═══ Dataset excerpts ═══
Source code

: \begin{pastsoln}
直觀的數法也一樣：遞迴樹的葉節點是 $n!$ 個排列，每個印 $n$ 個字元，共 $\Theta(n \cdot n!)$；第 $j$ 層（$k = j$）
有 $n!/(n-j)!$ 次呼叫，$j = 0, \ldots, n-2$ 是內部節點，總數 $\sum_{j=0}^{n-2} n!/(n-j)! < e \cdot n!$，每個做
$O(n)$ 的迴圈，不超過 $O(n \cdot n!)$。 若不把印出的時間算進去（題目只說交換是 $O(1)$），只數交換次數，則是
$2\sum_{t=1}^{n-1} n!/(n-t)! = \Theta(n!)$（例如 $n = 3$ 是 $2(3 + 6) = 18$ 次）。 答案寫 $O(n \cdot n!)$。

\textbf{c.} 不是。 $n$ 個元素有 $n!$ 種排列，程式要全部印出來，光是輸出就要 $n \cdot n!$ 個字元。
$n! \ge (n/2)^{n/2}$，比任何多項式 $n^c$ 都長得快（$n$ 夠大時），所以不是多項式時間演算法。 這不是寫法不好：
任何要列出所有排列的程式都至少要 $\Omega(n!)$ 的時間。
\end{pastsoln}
═══
═══ Dataset excerpts ═══
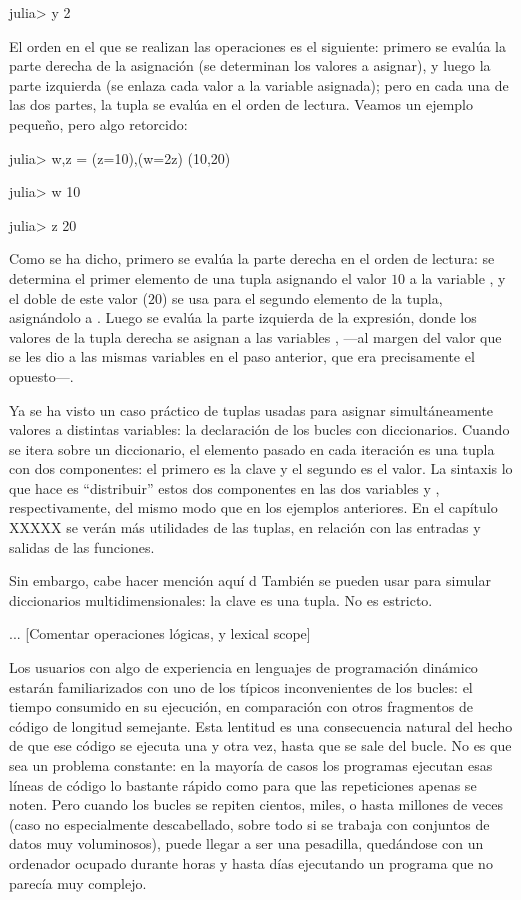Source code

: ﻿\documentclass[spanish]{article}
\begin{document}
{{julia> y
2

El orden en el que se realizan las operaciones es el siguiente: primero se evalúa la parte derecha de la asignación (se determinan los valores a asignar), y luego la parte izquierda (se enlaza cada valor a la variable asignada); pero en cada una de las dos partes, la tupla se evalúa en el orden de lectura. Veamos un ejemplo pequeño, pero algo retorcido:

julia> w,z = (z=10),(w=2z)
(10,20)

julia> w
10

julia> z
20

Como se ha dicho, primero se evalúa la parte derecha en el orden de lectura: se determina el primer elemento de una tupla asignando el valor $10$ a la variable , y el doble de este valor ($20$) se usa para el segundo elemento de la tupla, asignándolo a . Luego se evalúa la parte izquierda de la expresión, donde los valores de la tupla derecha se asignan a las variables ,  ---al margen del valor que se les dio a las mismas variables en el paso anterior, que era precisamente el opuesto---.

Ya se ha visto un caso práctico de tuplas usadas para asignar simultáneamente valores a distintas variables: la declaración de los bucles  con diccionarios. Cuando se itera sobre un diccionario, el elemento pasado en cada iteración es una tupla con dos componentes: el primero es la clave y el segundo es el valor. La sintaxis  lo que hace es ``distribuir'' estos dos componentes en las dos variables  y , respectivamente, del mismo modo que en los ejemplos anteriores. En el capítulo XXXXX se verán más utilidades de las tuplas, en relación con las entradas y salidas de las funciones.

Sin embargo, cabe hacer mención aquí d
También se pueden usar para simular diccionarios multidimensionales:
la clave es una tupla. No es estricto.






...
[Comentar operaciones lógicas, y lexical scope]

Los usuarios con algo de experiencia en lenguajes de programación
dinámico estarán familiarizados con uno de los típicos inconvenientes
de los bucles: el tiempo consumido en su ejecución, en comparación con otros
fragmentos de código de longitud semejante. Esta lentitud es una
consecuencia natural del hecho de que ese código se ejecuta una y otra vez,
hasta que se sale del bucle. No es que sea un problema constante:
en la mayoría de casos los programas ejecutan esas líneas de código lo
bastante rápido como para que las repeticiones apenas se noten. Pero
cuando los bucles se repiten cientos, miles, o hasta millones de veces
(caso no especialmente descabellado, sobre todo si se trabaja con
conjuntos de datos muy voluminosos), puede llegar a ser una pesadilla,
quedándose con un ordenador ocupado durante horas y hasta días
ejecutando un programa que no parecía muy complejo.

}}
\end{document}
═══
[Work to be completed] In the data above, which lines lie between the line with "有 $n!/(n-j)!$ 次呼叫，$j" and the line with "種排列，程式要全部印出來，光是輸出就要 $n \cdot n!$ 個字元。", inclusive? Print those lines exactly and nothing else.

[Exercise output]
有 $n!/(n-j)!$ 次呼叫，$j = 0, \ldots, n-2$ 是內部節點，總數 $\sum_{j=0}^{n-2} n!/(n-j)! < e \cdot n!$，每個做
$O(n)$ 的迴圈，不超過 $O(n \cdot n!)$。 若不把印出的時間算進去（題目只說交換是 $O(1)$），只數交換次數，則是
$2\sum_{t=1}^{n-1} n!/(n-t)! = \Theta(n!)$（例如 $n = 3$ 是 $2(3 + 6) = 18$ 次）。 答案寫 $O(n \cdot n!)$。

\textbf{c.} 不是。 $n$ 個元素有 $n!$ 種排列，程式要全部印出來，光是輸出就要 $n \cdot n!$ 個字元。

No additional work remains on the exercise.